If you’re already this far into the article, you can point out that my review paints the film in a positive light — a much more favorable view of the film compared to the majority of reviews that are unfavorable towards it. I’m in the minority, but I believe the film is a spectacle. It is very daring and, in that point of view, feels weird, but in a good sense. It uses its boldness to its strength, making a film that feels strangely unique and dissimilar to your typical space-related film. In many ways, it can be described as a campy space-related film.

Lucy in the Sky

Fox Searchlight

One of the most ‘out there’ decisions about the film would be its strange use of various aspect ratios throughout the film, at one point even seeming to be an aspect ratio inside an aspect ratio. Many viewers seem to have a rather disorientating experience with the ever-changing aspect ratio, but I personally admired the film’s use of it. Many scenes benefited from it. The use of square aspect ratios in some scenes was used in helping the scenes feel much more intimate and personal, as well at times claustrophobic. Scenes with wide, almost rectangular-like aspect ratios felt spacious and free. Larger aspect ratios gave scenes a sense of comfortability, not feeling too spacious or too claustrophobic. The use of aspect ratios could indeed be viewed as odd, but it was strategically used in ways that felt unique and fresh.
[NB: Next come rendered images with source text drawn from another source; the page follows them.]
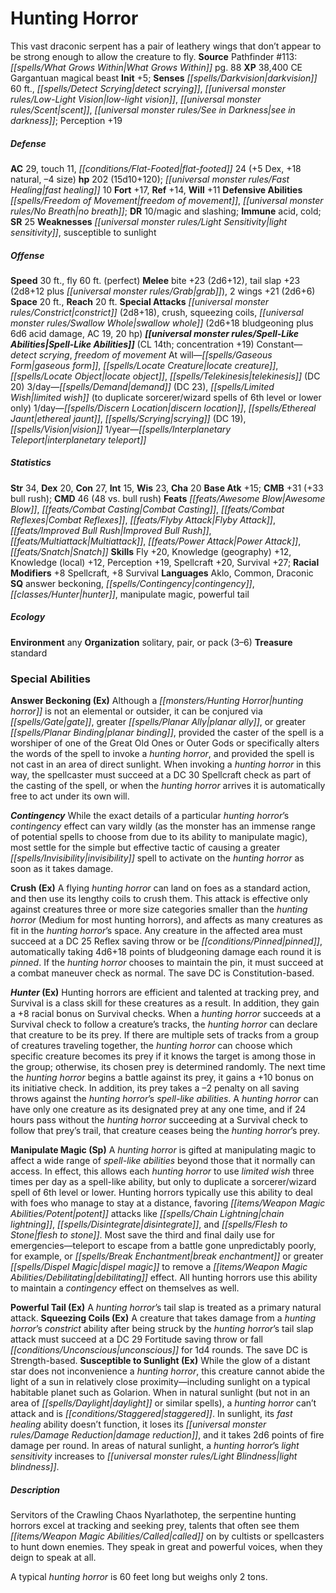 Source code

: ﻿---
cssclass: [monsters]
title1: Hunting Horror
desc_short: This vast draconic serpent has a pair of leathery wings that don't appear
  to be strong enough to allow the creature to fly.
title2: Hunting Horror
CR: 14
sources:
- name: 'Pathfinder #113: What Grows Within'
  page: 88
  link: http://paizo.com/products/btpy9qcl?Pathfinder-Adventure-Path-113-What-Grows-Within
XP: 38400
alignment: CE
size: Gargantuan
type: magical beast
initiative:
  bonus: 5
senses:
  darkvision: 60
  detect scrying: true
  low-light vision: true
  scent: true
  see in darkness: true
AC:
  AC: 29
  touch: 11
  flat_footed: 24
  components:
    dex: 5
    natural: 18
    size: -4
HP:
  HP: 202
  long: 15d10+120
  fast_healing: 10
saves:
  fort: 17
  ref: 14
  will: 11
defensive_abilities:
- freedom of movement
- no breath
DR:
- amount: 10
  weakness: magic and slashing
immunities:
- acid
- cold
SR: 25
weaknesses:
- light sensitivity
- susceptible to sunlight
speeds:
  base: 30
  fly: 60
  fly_maneuverability: perfect
attacks:
  melee:
  - - text: bite +23 (2d6+12)
      entries:
      - - damage: 2d6+12
      attack: bite
      bonus:
      - 23
    - text: tail slap +23 (2d8+12 plus grab)
      entries:
      - - damage: 2d8+12
        - effect: grab
      attack: tail slap
      bonus:
      - 23
    - text: 2 wings +21 (2d6+6)
      entries:
      - - damage: 2d6+6
      count: 2
      attack: wings
      bonus:
      - 21
  special:
  - constrict (2d8+18)
  - crush
  - squeezing coils
  - swallow whole (2d6+18 bludgeoning plus 6d6 acid damage, AC 19, 20 hp)
space: 20
reach: 20
spell_like_abilities:
  entries:
  - name: detect scrying
    source: default
    freq: Constant
  - name: freedom of movement
    source: default
    freq: Constant
  - name: gaseous form
    source: default
    freq: At will
  - name: locate creature
    source: default
    freq: At will
  - name: locate object
    source: default
    freq: At will
  - name: telekinesis
    source: default
    freq: At will
    DC: 20
  - name: demand
    source: default
    freq: 3/day
    DC: 23
  - name: limited wish
    source: default
    freq: 3/day
    other: to duplicate sorcerer/wizard spells of 6th level or lower only
  - name: discern location
    source: default
    freq: 1/day
  - name: ethereal jaunt
    source: default
    freq: 1/day
  - name: scrying
    source: default
    freq: 1/day
    DC: 19
  - name: vision
    source: default
    freq: 1/day
  - name: interplanetary teleport
    source: default
    freq: 1/year
  sources:
  - name: default
    CL: 14
    concentration: 19
ability_scores:
  STR: 34
  DEX: 20
  CON: 27
  INT: 15
  WIS: 23
  CHA: 20
BAB: 15
CMB: 31
CMB_other: +33 bull rush
CMD: 46
CMD_other: 48 vs. bull rush
feats:
- name: Awesome Blow
- name: Combat Casting
- name: Combat Reflexes
- name: Flyby Attack
- name: Improved Bull Rush
- name: Multiattack
- name: Power Attack
- name: Snatch
skills:
  Fly: 20
  Knowledge (geography): 12
  Knowledge (local): 12
  Perception: 19
  Spellcraft: 20
  Survival: 27
  _racial_mods:
    Spellcraft:
      _: 8
    Survival:
      _: 8
languages:
- Aklo
- Common
- Draconic
special_qualities:
- answer beckoning
- contingency
- hunter
- manipulate magic
- powerful tail
ecology:
  environment: any
  organization: solitary, pair, or pack (3-6)
  treasure_type: standard
special_abilities:
  Answer Beckoning (Ex): Although a hunting horror is not an elemental or outsider,
    it can be conjured via gate, greater planar ally, or greater planar binding, provided
    the caster of the spell is a worshiper of one of the Great Old Ones or Outer Gods
    or specifically alters the words of the spell to invoke a hunting horror, and
    provided the spell is not cast in an area of direct sunlight. When invoking a
    hunting horror in this way, the spellcaster must succeed at a DC 30 Spellcraft
    check as part of the casting of the spell, or when the hunting horror arrives
    it is automatically free to act under its own will.
  Contingency: While the exact details of a particular hunting horror's contingency
    effect can vary wildly (as the monster has an immense range of potential spells
    to choose from due to its ability to manipulate magic), most settle for the simple
    but effective tactic of causing a greater invisibility spell to activate on the
    hunting horror as soon as it takes damage.
  Crush (Ex): A flying hunting horror can land on foes as a standard action, and then
    use its lengthy coils to crush them. This attack is effective only against creatures
    three or more size categories smaller than the hunting horror (Medium for most
    hunting horrors), and affects as many creatures as fit in the hunting horror's
    space. Any creature in the affected area must succeed at a DC 25 Reflex saving
    throw or be pinned, automatically taking 4d6+18 points of bludgeoning damage each
    round it is pinned. If the hunting horror chooses to maintain the pin, it must
    succeed at a combat maneuver check as normal. The save DC is Constitution-based.
  Hunter (Ex): Hunting horrors are efficient and talented at tracking prey, and Survival
    is a class skill for these creatures as a result. In addition, they gain a +8
    racial bonus on Survival checks. When a hunting horror succeeds at a Survival
    check to follow a creature's tracks, the hunting horror can declare that creature
    to be its prey. If there are multiple sets of tracks from a group of creatures
    traveling together, the hunting horror can choose which specific creature becomes
    its prey if it knows the target is among those in the group; otherwise, its chosen
    prey is determined randomly. The next time the hunting horror begins a battle
    against its prey, it gains a +10 bonus on its initiative check. In addition, its
    prey takes a -2 penalty on all saving throws against the hunting horror's spell-like
    abilities. A hunting horror can have only one creature as its designated prey
    at any one time, and if 24 hours pass without the hunting horror succeeding at
    a Survival check to follow that prey's trail, that creature ceases being the hunting
    horror's prey.
  Manipulate Magic (Sp): A hunting horror is gifted at manipulating magic to affect
    a wide range of spell-like abilities beyond those that it normally can access.
    In effect, this allows each hunting horror to use limited wish three times per
    day as a spell-like ability, but only to duplicate a sorcerer/wizard spell of
    6th level or lower. Hunting horrors typically use this ability to deal with foes
    who manage to stay at a distance, favoring potent attacks like chain lightning,
    disintegrate, and flesh to stone. Most save the third and final daily use for
    emergencies-teleport to escape from a battle gone unpredictably poorly, for example,
    or break enchantment or greater dispel magic to remove a debilitating effect.
    All hunting horrors use this ability to maintain a contingency effect on themselves
    as well.
  Powerful Tail (Ex): A hunting horror's tail slap is treated as a primary natural
    attack.
  Squeezing Coils (Ex): A creature that takes damage from a hunting horror's constrict
    ability after being struck by the hunting horror's tail slap attack must succeed
    at a DC 29 Fortitude saving throw or fall unconscious for 1d4 rounds. The save
    DC is Strength-based.
  Susceptible to Sunlight (Ex): While the glow of a distant star does not inconvenience
    a hunting horror, this creature cannot abide the light of a sun in relatively
    close proximity-including sunlight on a typical habitable planet such as Golarion.
    When in natural sunlight (but not in an area of daylight or similar spells), a
    hunting horror can't attack and is staggered. In sunlight, its fast healing ability
    doesn't function, it loses its damage reduction, and it takes 2d6 points of fire
    damage per round. In areas of natural sunlight, a hunting horror's light sensitivity
    increases to light blindness.
desc_long: |-
  Servitors of the Crawling Chaos Nyarlathotep, the serpentine hunting horrors excel at tracking and seeking prey, talents that often see them called on by cultists or spellcasters to hunt down enemies. They speak in great and powerful voices, when they deign to speak at all.

  A typical hunting horror is 60 feet long but weighs only 2 tons.

---

# Hunting Horror
This vast draconic serpent has a pair of leathery wings that don’t appear to be strong enough to allow the creature to fly.
**Source** Pathfinder #113: _[[spells/What Grows Within|What Grows Within]]_ pg. 88
**XP** 38,400
CE Gargantuan magical beast
**Init** +5; **Senses** _[[spells/Darkvision|darkvision]]_ 60 ft., _[[spells/Detect Scrying|detect scrying]]_, _[[universal monster rules/Low-Light Vision|low-light vision]]_, _[[universal monster rules/Scent|scent]]_, _[[universal monster rules/See in Darkness|see in darkness]]_; Perception +19

##### Defense

**AC** 29, touch 11, _[[conditions/Flat-Footed|flat-footed]]_ 24 (+5 Dex, +18 natural, –4 size)
**hp** 202 (15d10+120); _[[universal monster rules/Fast Healing|fast healing]]_ 10
**Fort** +17, **Ref** +14, **Will** +11
**Defensive Abilities** _[[spells/Freedom of Movement|freedom of movement]]_, _[[universal monster rules/No Breath|no breath]]_; **DR** 10/magic and slashing; **Immune** acid, cold; **SR** 25
**Weaknesses** _[[universal monster rules/Light Sensitivity|light sensitivity]]_, susceptible to sunlight

##### Offense
**Speed** 30 ft., fly 60 ft. (perfect)
**Melee** bite +23 (2d6+12), tail slap +23 (2d8+12 plus _[[universal monster rules/Grab|grab]]_), 2 wings +21 (2d6+6)
**Space** 20 ft., **Reach** 20 ft.
**Special Attacks** _[[universal monster rules/Constrict|constrict]]_ (2d8+18), crush, squeezing coils, _[[universal monster rules/Swallow Whole|swallow whole]]_ (2d6+18 bludgeoning plus 6d6 acid damage, AC 19, 20 hp)
**_[[universal monster rules/Spell-Like Abilities|Spell-Like Abilities]]_** (CL 14th; concentration +19)
Constant—_detect scrying_, _freedom of movement_
At will—_[[spells/Gaseous Form|gaseous form]]_, _[[spells/Locate Creature|locate creature]]_, _[[spells/Locate Object|locate object]]_, _[[spells/Telekinesis|telekinesis]]_ (DC 20)
3/day—_[[spells/Demand|demand]]_ (DC 23), _[[spells/Limited Wish|limited wish]]_ (to duplicate sorcerer/wizard spells of 6th level or lower only)
1/day—_[[spells/Discern Location|discern location]]_, _[[spells/Ethereal Jaunt|ethereal jaunt]]_, _[[spells/Scrying|scrying]]_ (DC 19), _[[spells/Vision|vision]]_
1/year—_[[spells/Interplanetary Teleport|interplanetary teleport]]_

##### Statistics
**Str** 34, **Dex** 20, **Con** 27, **Int** 15, **Wis** 23, **Cha** 20
**Base Atk** +15; **CMB** +31 (+33 bull rush); **CMD** 46 (48 vs. bull rush)
**Feats** _[[feats/Awesome Blow|Awesome Blow]]_, _[[feats/Combat Casting|Combat Casting]]_, _[[feats/Combat Reflexes|Combat Reflexes]]_, _[[feats/Flyby Attack|Flyby Attack]]_, _[[feats/Improved Bull Rush|Improved Bull Rush]]_, _[[feats/Multiattack|Multiattack]]_, _[[feats/Power Attack|Power Attack]]_, _[[feats/Snatch|Snatch]]_
**Skills** Fly +20, Knowledge (geography) +12, Knowledge (local) +12, Perception +19, Spellcraft +20, Survival +27; **Racial Modifiers** +8 Spellcraft, +8 Survival
**Languages** Aklo, Common, Draconic
**SQ** answer beckoning, _[[spells/Contingency|contingency]]_, _[[classes/Hunter|hunter]]_, manipulate magic, powerful tail

##### Ecology

**Environment** any
**Organization** solitary, pair, or pack (3–6)
**Treasure** standard

### Special Abilities

**Answer Beckoning (Ex)** Although a _[[monsters/Hunting Horror|hunting horror]]_ is not an elemental or outsider, it can be conjured via _[[spells/Gate|gate]]_, greater _[[spells/Planar Ally|planar ally]]_, or greater _[[spells/Planar Binding|planar binding]]_, provided the caster of the spell is a worshiper of one of the Great Old Ones or Outer Gods or specifically alters the words of the spell to invoke a _hunting horror_, and provided the spell is not cast in an area of direct sunlight. When invoking a _hunting horror_ in this way, the spellcaster must succeed at a DC 30 Spellcraft check as part of the casting of the spell, or when the _hunting horror_ arrives it is automatically free to act under its own will.

**_Contingency_** While the exact details of a particular _hunting horror_’s _contingency_ effect can vary wildly (as the monster has an immense range of potential spells to choose from due to its ability to manipulate magic), most settle for the simple but effective tactic of causing a greater _[[spells/Invisibility|invisibility]]_ spell to activate on the _hunting horror_ as soon as it takes damage.

**Crush (Ex)** A flying _hunting horror_ can land on foes as a standard action, and then use its lengthy coils to crush them. This attack is effective only against creatures three or more size categories smaller than the _hunting horror_ (Medium for most hunting horrors), and affects as many creatures as fit in the _hunting horror_’s space. Any creature in the affected area must succeed at a DC 25 Reflex saving throw or be _[[conditions/Pinned|pinned]]_, automatically taking 4d6+18 points of bludgeoning damage each round it is _pinned_. If the _hunting horror_ chooses to maintain the pin, it must succeed at a combat maneuver check as normal. The save DC is Constitution-based.

**_Hunter_ (Ex)** Hunting horrors are efficient and talented at tracking prey, and Survival is a class skill for these creatures as a result. In addition, they gain a +8 racial bonus on Survival checks. When a _hunting horror_ succeeds at a Survival check to follow a creature’s tracks, the _hunting horror_ can declare that creature to be its prey. If there are multiple sets of tracks from a group of creatures traveling together, the _hunting horror_ can choose which specific creature becomes its prey if it knows the target is among those in the group; otherwise, its chosen prey is determined randomly. The next time the _hunting horror_ begins a battle against its prey, it gains a +10 bonus on its initiative check. In addition, its prey takes a –2 penalty on all saving throws against the _hunting horror_’s _spell-like abilities_. A _hunting horror_ can have only one creature as its designated prey at any one time, and if 24 hours pass without the _hunting horror_ succeeding at a Survival check to follow that prey’s trail, that creature ceases being the _hunting horror_’s prey.

**Manipulate Magic (Sp)** A _hunting horror_ is gifted at manipulating magic to affect a wide range of _spell-like abilities_ beyond those that it normally can access. In effect, this allows each _hunting horror_ to use _limited wish_ three times per day as a spell-like ability, but only to duplicate a sorcerer/wizard spell of 6th level or lower. Hunting horrors typically use this ability to deal with foes who manage to stay at a distance, favoring _[[items/Weapon Magic Abilities/Potent|potent]]_ attacks like _[[spells/Chain Lightning|chain lightning]]_, _[[spells/Disintegrate|disintegrate]]_, and _[[spells/Flesh to Stone|flesh to stone]]_. Most save the third and final daily use for emergencies—teleport to escape from a battle gone unpredictably poorly, for example, or _[[spells/Break Enchantment|break enchantment]]_ or greater _[[spells/Dispel Magic|dispel magic]]_ to remove a _[[items/Weapon Magic Abilities/Debilitating|debilitating]]_ effect. All hunting horrors use this ability to maintain a _contingency_ effect on themselves as well.

**Powerful Tail (Ex)** A _hunting horror_’s tail slap is treated as a primary natural attack.
**Squeezing Coils (Ex)** A creature that takes damage from a _hunting horror_’s _constrict_ ability after being struck by the _hunting horror_’s tail slap attack must succeed at a DC 29 Fortitude saving throw or fall _[[conditions/Unconscious|unconscious]]_ for 1d4 rounds. The save DC is Strength-based.
**Susceptible to Sunlight (Ex)** While the glow of a distant star does not inconvenience a _hunting horror_, this creature cannot abide the light of a sun in relatively close proximity—including sunlight on a typical habitable planet such as Golarion. When in natural sunlight (but not in an area of _[[spells/Daylight|daylight]]_ or similar spells), a _hunting horror_ can’t attack and is _[[conditions/Staggered|staggered]]_. In sunlight, its _fast healing_ ability doesn’t function, it loses its _[[universal monster rules/Damage Reduction|damage reduction]]_, and it takes 2d6 points of fire damage per round. In areas of natural sunlight, a _hunting horror_’s _light sensitivity_ increases to _[[universal monster rules/Light Blindness|light blindness]]_.

##### Description

Servitors of the Crawling Chaos Nyarlathotep, the serpentine hunting horrors excel at tracking and seeking prey, talents that often see them _[[items/Weapon Magic Abilities/Called|called]]_ on by cultists or spellcasters to hunt down enemies. They speak in great and powerful voices, when they deign to speak at all.

A typical _hunting horror_ is 60 feet long but weighs only 2 tons.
Between the general majority of negative reviews and the minority of positive reviews towards Lucy in the Sky, an aspect of the film that many can probably agree on as being one of the stronger parts of the film is the presence of Oscar-winning actress, Natalie Portman. The award-winning actress’ presence in any film is dominant, but she is especially commanding as the lead of this film, with a powerfully acted performance that drives the film’s themes of sanity and existentialism. Portman has had her fair share of dealing with the theme of sanity in her previous films. In Darren Aronofsky‘s Black Swan, she played a ballet dancer on the brink of sanity who becomes obsessed with winning the lead role in her ballet company’s production of Tchaikovsky’s Swan Lake. In Vox Lux, Portman plays a pop star who rose to fame as a teenager after a horrific event, and now, in her adulthood, is loosely holding on to her sanity as she struggles with a scandal, her personal struggles and the pitfalls of fame. Here, in Lucy in the Sky, the actress explores her character’s loss of balance, as she struggles with her insanity back on Earth after having a brush with existentialism as she saw her entire life while looking down on Earth from space.
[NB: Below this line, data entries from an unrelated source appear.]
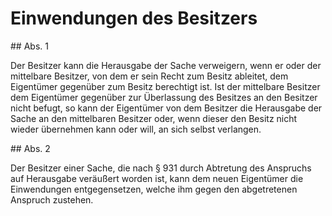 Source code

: # Einwendungen des Besitzers



\#\# Abs. 1

 Der Besitzer kann die Herausgabe der Sache verweigern, wenn er oder der mittelbare Besitzer, von dem er sein Recht zum Besitz ableitet, dem Eigentümer gegenüber zum Besitz berechtigt ist. Ist der mittelbare Besitzer dem Eigentümer gegenüber zur Überlassung des Besitzes an den Besitzer nicht befugt, so kann der Eigentümer von dem Besitzer die Herausgabe der Sache an den mittelbaren Besitzer oder, wenn dieser den Besitz nicht wieder übernehmen kann oder will, an sich selbst verlangen.

\#\# Abs. 2

 Der Besitzer einer Sache, die nach § 931 durch Abtretung des Anspruchs auf Herausgabe veräußert worden ist, kann dem neuen Eigentümer die Einwendungen entgegensetzen, welche ihm gegen den abgetretenen Anspruch zustehen.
She wonderfully plays out Lucy’s disconnect from her work, her husband and herself over time. She starts to lose focus and balance in her work, lose interest and love in her husband, and lose individuality, structure, and comfort with herself, as she aches to go back into space to once again see her world from the outside. Portman’s ability to clearly display her character’s isolation from the world helps the film in establishing Lucy’s disorientation in life that ensued after her return from her mission in space. This loss of sanity is observingly carried out in a clear fashion that feels easy to follow, as well as interesting to explore and question. Portman is nothing short of splendid here, as she usually is.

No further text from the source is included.